Carl Brincat to step down as MGA CEO

Brincat will step down in January.
Brincat will step down in January.

Brincat has been CEO of the Malta Gaming Authority since January 2021.

Malta.- The Malta Gaming Authority (MGA) has confirmed that Carl Brincat will not seek another term as chief executive. He will leave the Maltese regulator when his term ends on January 25. The MGA will open a public call for applications for the position.

Brincat has been CEO of the MGA since January 2021, when he replaced Heathcliff Farrugia. He had already been with the regulator for six years in which he passed through the positions of chief legal and enforcement officer, chief legal counsel and deputy general counsel. Before joining the MGA, he worked for Emmanuel Mallia & Associates Advocates.

The chosen replacement will shadow Brincat for several weeks and take over on the day after he departs.

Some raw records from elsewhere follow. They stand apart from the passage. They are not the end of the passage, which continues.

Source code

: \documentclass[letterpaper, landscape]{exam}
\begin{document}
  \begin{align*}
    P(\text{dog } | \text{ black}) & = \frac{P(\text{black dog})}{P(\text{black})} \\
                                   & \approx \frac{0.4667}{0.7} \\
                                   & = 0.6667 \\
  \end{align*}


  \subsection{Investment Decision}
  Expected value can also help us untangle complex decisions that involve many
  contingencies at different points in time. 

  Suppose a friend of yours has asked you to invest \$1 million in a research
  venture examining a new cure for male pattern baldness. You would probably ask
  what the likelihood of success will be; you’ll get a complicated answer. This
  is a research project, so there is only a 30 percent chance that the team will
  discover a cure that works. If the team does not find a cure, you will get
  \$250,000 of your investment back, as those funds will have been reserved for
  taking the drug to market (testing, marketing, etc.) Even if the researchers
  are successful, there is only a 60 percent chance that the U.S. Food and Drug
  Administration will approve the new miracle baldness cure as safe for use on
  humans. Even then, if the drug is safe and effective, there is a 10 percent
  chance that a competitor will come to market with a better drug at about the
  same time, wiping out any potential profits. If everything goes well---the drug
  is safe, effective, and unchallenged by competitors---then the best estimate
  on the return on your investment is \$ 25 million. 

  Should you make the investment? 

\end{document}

Brincat said: “Leaving the MGA is a very hard decision to make. The past nine years have been a rollercoaster of experiences which contributed to the person I am today. It has been a privilege to lead the Authority for the past three years. 

“Looking back, I am proud of the work we have done together, and of the highly motivated team that surrounds me at the Authority. I look forward to continuing to deliver our commitments over my final few months and have no doubt that my successor will find that the fantastic team at the MGA can help him or her continue to drive improvement further. I cannot wait to see what the future holds for the Authority.”

MGA chairman Ryan Pace said: “Carl has made extensive contributions to the MGA and to the gaming industry in Malta. We are confident in, and very thankful for, the strong foundation he leaves behind as we continue to pursue the MGA’s strategic goals.”

In recent months, the MGA has defended Malta’s Bill 55 after criticism of the legislation from its German counterpart. The German gambling regulator, the GGL, had suggested that the bill should be found in contravention of European Union (EU) law.

The European Commission has already confirmed that it is inspecting Malta’s controversial legislation, which seeks to protect MGA-licensed gambling operators from prosecution for targeting other EU markets under Maltese licences. However, the MGA has denied that the bill contravenes EU law.